Bridging Classification and Visualization

Derya Ipek Eroglu, Onur Seref, Michelle Seref

WHAT IS DONE

· Collected text data from a discussion community on Reddit using Reddit API on Python, and preprocessed the data using Python’s nlp libraries

· Represented the collected data numerically using Doc2Vec method and dimensionality reduction techniques and built an interactive visualization of the entire corpus

· Implemented a Deep Learning method (bi-LSTM) to detect the persuasive content in the community

· Our findings showed that the developed implementation has limitations on the dataset and the limitations are analyzed using previously developed vector representation to extract the patterns and understand the behavior of the black-box implementation

ABSTRACT

Digital platforms have become indispensable parts of peoples’ lives in various different ways, and they have changed the way people interact with each other. These platforms serve as public spheres where people may have discussions, share information and persuade each other. In this study, we analyze discussions from an online platform on racial injustice context. We seek answers to two questions: (1) Can we effectively capture characteristic textual features in these discussions using distributed vector representations? and (2) Can we effectively detect persuasion with the help of these vectors?

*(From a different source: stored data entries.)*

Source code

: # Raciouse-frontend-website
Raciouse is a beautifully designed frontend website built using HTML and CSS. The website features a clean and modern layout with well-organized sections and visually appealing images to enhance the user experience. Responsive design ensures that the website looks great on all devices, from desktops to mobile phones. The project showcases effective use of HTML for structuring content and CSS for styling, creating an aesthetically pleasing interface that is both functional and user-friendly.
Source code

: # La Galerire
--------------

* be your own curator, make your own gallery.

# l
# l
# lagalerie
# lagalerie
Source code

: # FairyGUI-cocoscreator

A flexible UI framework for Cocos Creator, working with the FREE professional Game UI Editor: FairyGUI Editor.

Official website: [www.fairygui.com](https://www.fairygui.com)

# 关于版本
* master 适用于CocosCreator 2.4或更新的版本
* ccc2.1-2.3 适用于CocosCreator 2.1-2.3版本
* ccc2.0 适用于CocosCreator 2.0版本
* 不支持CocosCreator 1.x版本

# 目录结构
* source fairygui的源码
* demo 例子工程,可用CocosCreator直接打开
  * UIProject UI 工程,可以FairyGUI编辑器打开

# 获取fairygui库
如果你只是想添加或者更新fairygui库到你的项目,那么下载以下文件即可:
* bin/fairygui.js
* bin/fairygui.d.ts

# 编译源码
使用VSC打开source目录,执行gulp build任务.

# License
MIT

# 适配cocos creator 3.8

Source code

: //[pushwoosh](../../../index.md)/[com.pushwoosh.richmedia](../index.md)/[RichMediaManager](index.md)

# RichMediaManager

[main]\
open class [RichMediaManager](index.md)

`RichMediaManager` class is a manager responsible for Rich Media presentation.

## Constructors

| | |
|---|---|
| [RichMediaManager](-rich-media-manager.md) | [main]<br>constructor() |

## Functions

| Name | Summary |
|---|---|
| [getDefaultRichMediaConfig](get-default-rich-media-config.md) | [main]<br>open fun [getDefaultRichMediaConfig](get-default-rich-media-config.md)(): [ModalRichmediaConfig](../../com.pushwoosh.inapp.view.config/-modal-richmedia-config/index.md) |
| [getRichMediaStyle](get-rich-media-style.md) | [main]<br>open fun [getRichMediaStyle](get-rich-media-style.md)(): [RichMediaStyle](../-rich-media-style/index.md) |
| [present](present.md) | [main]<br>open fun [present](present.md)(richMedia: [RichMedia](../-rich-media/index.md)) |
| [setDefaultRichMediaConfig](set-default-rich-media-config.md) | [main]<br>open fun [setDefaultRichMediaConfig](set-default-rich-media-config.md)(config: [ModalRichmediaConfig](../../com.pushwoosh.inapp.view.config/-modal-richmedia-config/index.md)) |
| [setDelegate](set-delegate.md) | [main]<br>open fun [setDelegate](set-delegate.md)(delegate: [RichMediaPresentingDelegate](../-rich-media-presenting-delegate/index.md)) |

To answer the first question, we use sentence-level vectors, dimensionality reduction and clustering techniques to visualize sentence distributions followed by a qualitative analysis among sentence representations within close proximity. We then build a context-aware deep learning approach using a stacked Bidirectional Long-Short Term Memory (BiLSTM) architecture to detect persuasion, and we compare its performance with a support vector machine (SVM) classifier combined with distributed vectors and topic modeling vectors. Finally, we bridge the classification and visualization results to analyze the classification performance in terms of semantic relationships.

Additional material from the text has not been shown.